▸ Your goal: Starting with the line containing "- **Apply changes**: Use" and going on through the line containing "potentially failing operations", return the lines of the data below exactly, and only those.

───── Listed entries

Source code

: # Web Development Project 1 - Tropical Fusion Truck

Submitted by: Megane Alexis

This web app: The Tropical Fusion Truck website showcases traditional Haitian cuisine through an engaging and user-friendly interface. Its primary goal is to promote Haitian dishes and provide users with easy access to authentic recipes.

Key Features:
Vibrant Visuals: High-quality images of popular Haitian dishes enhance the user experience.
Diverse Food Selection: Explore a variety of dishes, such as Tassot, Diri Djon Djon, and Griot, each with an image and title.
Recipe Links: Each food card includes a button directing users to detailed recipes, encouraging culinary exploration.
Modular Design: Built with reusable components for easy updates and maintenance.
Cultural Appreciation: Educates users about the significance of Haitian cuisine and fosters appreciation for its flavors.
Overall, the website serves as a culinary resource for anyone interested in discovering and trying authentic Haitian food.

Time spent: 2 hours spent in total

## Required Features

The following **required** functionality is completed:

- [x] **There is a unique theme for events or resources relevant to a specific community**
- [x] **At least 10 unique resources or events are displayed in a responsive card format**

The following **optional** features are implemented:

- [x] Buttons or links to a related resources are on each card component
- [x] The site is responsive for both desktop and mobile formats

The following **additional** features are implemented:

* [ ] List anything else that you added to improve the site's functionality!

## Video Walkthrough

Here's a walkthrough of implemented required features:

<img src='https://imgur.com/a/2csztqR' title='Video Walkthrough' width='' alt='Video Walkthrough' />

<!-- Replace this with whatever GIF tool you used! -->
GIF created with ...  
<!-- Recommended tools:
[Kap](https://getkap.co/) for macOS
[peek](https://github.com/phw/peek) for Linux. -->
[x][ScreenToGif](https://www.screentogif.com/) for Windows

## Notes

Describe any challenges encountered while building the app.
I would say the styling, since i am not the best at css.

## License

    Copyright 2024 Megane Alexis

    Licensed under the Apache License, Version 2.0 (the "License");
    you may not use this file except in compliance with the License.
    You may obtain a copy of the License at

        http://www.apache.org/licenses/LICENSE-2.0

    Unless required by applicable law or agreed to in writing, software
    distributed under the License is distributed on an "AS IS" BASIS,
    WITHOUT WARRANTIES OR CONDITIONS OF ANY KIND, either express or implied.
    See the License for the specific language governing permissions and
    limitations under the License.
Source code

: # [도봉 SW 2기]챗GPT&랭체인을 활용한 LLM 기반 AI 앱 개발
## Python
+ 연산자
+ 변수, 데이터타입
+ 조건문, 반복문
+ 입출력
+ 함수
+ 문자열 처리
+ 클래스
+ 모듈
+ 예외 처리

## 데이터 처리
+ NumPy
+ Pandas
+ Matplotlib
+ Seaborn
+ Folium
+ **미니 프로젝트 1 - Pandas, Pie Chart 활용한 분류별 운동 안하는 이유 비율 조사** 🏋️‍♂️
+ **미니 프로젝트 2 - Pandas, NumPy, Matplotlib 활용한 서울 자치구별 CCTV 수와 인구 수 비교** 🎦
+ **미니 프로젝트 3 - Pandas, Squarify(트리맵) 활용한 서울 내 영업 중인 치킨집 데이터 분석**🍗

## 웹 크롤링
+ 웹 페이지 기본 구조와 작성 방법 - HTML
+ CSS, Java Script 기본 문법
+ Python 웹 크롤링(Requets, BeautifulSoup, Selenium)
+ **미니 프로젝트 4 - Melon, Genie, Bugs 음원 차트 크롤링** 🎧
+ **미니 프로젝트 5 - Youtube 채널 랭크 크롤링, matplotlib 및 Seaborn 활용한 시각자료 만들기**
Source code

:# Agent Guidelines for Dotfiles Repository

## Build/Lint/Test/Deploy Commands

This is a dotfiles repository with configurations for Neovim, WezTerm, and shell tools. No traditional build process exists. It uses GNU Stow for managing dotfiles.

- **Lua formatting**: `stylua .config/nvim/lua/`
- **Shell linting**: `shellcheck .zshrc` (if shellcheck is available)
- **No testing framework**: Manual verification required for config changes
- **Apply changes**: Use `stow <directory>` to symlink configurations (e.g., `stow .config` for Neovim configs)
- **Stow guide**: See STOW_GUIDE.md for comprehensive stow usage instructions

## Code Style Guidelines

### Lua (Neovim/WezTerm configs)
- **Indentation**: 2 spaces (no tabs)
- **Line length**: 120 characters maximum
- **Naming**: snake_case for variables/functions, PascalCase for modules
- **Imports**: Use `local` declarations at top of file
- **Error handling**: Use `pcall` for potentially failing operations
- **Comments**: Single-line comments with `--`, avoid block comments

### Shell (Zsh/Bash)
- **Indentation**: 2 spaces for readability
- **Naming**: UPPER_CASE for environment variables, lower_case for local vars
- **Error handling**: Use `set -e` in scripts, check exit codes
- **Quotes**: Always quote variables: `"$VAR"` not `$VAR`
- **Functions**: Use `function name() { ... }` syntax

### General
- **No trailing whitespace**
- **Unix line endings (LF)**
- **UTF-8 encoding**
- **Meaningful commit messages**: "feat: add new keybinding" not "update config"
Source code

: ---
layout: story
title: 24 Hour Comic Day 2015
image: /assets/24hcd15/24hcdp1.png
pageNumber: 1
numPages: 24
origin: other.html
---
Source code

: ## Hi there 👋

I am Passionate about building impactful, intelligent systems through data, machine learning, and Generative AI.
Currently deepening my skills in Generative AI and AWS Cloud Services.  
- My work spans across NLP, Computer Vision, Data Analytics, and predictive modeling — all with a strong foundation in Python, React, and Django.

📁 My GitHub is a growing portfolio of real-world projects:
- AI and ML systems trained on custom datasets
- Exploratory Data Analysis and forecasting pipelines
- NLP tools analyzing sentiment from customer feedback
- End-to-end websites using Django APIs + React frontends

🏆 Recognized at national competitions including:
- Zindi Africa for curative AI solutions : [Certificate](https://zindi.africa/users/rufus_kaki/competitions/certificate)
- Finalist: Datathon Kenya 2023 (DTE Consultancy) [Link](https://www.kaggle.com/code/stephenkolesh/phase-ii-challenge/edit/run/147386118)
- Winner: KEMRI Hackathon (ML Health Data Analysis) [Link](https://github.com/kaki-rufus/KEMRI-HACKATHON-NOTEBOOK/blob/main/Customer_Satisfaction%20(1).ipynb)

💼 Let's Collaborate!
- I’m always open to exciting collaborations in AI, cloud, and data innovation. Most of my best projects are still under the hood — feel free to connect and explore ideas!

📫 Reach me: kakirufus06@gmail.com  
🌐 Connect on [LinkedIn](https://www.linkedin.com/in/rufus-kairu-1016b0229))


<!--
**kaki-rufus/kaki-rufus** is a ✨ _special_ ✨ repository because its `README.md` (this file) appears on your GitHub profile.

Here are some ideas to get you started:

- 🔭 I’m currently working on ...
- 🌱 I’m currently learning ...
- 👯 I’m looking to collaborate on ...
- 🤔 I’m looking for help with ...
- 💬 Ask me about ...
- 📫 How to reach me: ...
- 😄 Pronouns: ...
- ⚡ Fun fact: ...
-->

──────────

▸ Answer space:
- **Apply changes**: Use `stow <directory>` to symlink configurations (e.g., `stow .config` for Neovim configs)
- **Stow guide**: See STOW_GUIDE.md for comprehensive stow usage instructions

## Code Style Guidelines

### Lua (Neovim/WezTerm configs)
- **Indentation**: 2 spaces (no tabs)
- **Line length**: 120 characters maximum
- **Naming**: snake_case for variables/functions, PascalCase for modules
- **Imports**: Use `local` declarations at top of file
- **Error handling**: Use `pcall` for potentially failing operations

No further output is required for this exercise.